Clarke v. McGeihan

The Yice-Chancellor.

The complainant, as surviving partner, recovered a judgment in the Hudson Circuit on the 29th of May, 1873, against the defendant, Patrick McGeihan, for $1090, damages, and $59.75, costs of suit. An execution was duly issued and returned unsatisfied, no property being found whereon to levy. The defendant’s wife, Sarah Jane McGeihan, who is also a defendant, became, on the 25th of March, 1871, the grantee of certain real estate in Hudson county, of which her husband had previously held the title. The defendant, her husband, and herself conveyed the lands by deed of the last named •date, to one Jesse McLaughlin, who, on the same day, con*424veyed them to the wife. There is no dispute that the transaction was simply to put the title in her. The allegation of the defendants is, that the lands had been purchased with the wife’s money, and that though her husband appeared by the papers, to be the absolute owner of the lands, yet, in fact, he held them only as trustee for her. The bill is filed to subject the lands to the payment of the judgment, upon the ground that the conveyance to the wife was without adequate consideration, and designed to hinder and delay the complainant in the collection of his judgment, and therefore, fraudulent and void.

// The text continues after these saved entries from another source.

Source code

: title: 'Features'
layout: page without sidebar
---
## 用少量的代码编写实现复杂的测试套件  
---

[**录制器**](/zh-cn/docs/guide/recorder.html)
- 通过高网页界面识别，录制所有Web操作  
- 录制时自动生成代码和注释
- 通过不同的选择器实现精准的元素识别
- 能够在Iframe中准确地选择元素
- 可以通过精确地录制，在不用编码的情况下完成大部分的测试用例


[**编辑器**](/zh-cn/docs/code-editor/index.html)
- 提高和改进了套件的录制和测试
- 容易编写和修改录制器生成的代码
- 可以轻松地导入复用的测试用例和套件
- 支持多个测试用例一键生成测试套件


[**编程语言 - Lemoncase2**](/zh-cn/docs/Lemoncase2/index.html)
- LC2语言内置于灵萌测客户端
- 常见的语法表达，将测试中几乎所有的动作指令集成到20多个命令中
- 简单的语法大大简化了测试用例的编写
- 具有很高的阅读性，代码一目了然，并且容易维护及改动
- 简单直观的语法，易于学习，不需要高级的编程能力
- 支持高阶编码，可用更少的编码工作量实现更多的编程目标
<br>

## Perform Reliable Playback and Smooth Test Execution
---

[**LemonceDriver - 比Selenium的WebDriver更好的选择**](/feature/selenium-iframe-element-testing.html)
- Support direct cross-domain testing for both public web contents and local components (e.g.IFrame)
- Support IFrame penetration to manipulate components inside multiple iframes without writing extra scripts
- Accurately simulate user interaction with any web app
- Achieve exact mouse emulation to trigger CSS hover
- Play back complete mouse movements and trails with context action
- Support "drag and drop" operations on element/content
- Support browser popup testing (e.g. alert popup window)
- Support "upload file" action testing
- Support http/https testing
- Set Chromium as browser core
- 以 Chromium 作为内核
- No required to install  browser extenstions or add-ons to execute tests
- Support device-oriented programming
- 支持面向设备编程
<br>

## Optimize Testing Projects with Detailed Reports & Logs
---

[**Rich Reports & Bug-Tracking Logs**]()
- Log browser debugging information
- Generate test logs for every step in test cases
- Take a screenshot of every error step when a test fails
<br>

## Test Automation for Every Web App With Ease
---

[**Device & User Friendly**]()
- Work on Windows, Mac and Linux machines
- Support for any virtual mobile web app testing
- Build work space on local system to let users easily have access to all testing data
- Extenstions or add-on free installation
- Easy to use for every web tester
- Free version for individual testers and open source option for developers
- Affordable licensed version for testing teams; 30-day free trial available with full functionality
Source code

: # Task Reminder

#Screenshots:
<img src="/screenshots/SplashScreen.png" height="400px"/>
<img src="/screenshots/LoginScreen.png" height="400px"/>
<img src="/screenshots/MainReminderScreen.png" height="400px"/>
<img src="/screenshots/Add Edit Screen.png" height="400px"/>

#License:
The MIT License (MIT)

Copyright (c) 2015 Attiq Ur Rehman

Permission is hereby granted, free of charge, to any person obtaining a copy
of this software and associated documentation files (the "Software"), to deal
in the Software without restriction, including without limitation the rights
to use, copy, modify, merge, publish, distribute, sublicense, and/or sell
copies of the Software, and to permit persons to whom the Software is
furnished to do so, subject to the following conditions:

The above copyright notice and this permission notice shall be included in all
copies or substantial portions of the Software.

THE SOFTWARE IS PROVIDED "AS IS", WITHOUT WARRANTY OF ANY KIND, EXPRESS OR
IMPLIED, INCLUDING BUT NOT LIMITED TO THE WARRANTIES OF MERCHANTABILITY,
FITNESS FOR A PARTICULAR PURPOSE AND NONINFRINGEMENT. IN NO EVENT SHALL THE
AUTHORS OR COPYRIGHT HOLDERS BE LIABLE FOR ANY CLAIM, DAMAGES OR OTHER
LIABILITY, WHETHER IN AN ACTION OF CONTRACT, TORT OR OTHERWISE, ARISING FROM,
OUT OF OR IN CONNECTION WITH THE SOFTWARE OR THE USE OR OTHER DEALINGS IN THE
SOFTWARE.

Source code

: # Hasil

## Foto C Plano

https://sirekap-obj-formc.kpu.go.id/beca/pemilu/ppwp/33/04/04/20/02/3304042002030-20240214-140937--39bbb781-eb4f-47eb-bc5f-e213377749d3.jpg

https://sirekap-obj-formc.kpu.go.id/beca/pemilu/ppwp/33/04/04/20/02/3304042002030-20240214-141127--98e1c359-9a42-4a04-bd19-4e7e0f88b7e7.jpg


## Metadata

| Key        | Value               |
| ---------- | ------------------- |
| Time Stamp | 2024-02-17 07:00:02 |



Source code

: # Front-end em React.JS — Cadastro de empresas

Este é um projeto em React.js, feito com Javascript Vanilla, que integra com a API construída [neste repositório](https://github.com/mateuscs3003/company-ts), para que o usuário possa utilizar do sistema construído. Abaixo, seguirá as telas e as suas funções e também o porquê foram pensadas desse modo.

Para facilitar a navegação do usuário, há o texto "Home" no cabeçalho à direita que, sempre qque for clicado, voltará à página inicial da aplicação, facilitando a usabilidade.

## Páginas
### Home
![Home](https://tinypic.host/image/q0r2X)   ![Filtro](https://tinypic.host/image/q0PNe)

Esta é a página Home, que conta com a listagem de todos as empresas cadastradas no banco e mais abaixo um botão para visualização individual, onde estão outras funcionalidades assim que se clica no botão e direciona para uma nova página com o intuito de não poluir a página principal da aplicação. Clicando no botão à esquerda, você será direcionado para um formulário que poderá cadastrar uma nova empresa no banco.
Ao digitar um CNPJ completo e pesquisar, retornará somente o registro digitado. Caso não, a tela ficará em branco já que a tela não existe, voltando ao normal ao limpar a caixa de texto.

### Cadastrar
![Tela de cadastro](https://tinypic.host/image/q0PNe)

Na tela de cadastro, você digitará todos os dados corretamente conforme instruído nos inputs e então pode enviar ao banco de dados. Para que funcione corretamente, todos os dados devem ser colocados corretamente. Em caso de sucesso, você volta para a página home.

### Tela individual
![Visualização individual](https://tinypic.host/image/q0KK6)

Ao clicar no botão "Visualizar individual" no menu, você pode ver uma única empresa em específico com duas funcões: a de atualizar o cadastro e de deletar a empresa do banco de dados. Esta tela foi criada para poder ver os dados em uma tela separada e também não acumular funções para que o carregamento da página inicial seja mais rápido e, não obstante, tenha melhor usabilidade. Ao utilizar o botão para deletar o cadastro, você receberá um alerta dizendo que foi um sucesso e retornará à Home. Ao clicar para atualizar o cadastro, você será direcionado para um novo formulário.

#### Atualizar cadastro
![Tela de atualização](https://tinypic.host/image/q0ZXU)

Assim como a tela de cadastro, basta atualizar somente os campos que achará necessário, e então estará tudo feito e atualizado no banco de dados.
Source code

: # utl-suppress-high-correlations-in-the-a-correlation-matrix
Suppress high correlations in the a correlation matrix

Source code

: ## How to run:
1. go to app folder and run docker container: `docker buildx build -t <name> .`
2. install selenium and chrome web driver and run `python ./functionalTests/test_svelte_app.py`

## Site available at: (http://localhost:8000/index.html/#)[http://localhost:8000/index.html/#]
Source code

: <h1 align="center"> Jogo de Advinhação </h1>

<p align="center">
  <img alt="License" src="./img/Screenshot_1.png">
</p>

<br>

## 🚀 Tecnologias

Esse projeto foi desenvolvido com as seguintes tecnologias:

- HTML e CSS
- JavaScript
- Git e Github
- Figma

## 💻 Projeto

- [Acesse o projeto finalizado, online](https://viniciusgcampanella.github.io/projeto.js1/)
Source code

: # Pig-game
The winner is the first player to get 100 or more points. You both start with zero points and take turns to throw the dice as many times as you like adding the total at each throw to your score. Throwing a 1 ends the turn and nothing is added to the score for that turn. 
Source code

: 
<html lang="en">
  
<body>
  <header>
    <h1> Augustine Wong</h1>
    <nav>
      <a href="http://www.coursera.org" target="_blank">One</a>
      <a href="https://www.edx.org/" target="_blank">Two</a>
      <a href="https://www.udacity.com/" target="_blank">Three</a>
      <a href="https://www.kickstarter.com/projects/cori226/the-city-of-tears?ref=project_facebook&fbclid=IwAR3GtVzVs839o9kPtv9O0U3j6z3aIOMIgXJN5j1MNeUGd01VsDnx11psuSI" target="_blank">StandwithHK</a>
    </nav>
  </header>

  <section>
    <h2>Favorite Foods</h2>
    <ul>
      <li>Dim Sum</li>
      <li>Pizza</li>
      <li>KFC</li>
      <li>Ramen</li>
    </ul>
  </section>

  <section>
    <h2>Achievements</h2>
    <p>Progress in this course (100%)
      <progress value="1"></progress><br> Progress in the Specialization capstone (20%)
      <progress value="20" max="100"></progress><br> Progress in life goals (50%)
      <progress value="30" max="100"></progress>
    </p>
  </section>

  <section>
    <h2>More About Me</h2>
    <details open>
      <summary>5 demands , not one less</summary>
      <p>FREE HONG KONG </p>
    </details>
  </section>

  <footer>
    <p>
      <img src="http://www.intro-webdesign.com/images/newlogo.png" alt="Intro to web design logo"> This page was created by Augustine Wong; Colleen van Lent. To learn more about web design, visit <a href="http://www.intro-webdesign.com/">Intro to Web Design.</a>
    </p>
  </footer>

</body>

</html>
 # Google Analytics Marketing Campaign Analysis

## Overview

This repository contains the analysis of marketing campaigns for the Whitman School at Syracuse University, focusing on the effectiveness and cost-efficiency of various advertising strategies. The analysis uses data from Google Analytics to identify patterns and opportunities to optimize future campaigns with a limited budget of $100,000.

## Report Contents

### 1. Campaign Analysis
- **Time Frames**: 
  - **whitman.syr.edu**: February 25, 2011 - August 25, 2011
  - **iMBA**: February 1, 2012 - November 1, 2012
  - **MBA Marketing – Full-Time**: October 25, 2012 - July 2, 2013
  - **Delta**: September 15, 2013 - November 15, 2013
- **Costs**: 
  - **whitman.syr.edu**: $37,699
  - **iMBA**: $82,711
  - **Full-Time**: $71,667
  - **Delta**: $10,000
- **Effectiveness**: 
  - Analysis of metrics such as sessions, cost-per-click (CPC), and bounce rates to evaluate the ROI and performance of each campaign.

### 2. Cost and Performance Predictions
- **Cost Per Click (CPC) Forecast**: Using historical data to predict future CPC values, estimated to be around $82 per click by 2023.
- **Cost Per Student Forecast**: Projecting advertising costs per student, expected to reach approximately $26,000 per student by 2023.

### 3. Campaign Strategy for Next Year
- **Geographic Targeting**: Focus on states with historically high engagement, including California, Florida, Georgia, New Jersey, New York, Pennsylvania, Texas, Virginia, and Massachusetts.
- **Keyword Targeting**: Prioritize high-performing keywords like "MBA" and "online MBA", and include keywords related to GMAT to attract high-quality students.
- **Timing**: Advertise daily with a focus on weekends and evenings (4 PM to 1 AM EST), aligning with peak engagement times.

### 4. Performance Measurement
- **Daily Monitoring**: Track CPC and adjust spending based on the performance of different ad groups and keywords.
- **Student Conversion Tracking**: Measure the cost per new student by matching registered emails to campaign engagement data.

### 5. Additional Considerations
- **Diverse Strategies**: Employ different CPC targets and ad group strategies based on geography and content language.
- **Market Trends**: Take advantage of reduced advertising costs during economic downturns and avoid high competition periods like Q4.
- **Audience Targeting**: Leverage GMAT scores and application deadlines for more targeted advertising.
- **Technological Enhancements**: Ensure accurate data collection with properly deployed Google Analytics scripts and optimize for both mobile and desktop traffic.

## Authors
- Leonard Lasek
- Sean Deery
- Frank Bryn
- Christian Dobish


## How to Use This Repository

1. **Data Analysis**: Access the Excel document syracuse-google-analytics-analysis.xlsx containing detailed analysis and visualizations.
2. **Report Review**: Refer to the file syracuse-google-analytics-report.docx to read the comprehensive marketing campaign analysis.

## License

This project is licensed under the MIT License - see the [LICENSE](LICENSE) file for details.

The complainant and two of his clerks or employees, were sworn and examined before me, on the one side, -and the defendants, McGeihan and wife, on the other. I have no doubt from the proofs, that as against the complainant, the conveyance to the wife should be decreed to be fraudulent and void. The debts for which the judgment was recovered, were contracted partly before the conveyance and partly after it, and were for goods sold and delivered. The statements of the defendants, on their examination as witnesses, do not divest the conveyance of the manifest badges of fraud that attach to it. The whole appearance and all the circumstances of the transfer, made as it was, so near to the time when the debts were contracted, are of a very suspicious kind. I do not find the testimony of the defendants at all satisfactory, or of a kind to repel the presumption so created. Their testimony, on the contrary, has confirmed the impression and conviction which the several features of the transaction are fitted to produce. It is plain that her husband’s money went largely into the purchase of the land, and the correctness of their account as to the accumulation of her moneys in his hands, is more than doubtful.

I consider the case a plain one of fraud, and shall advise a decree in accordance with the prayer of the bill.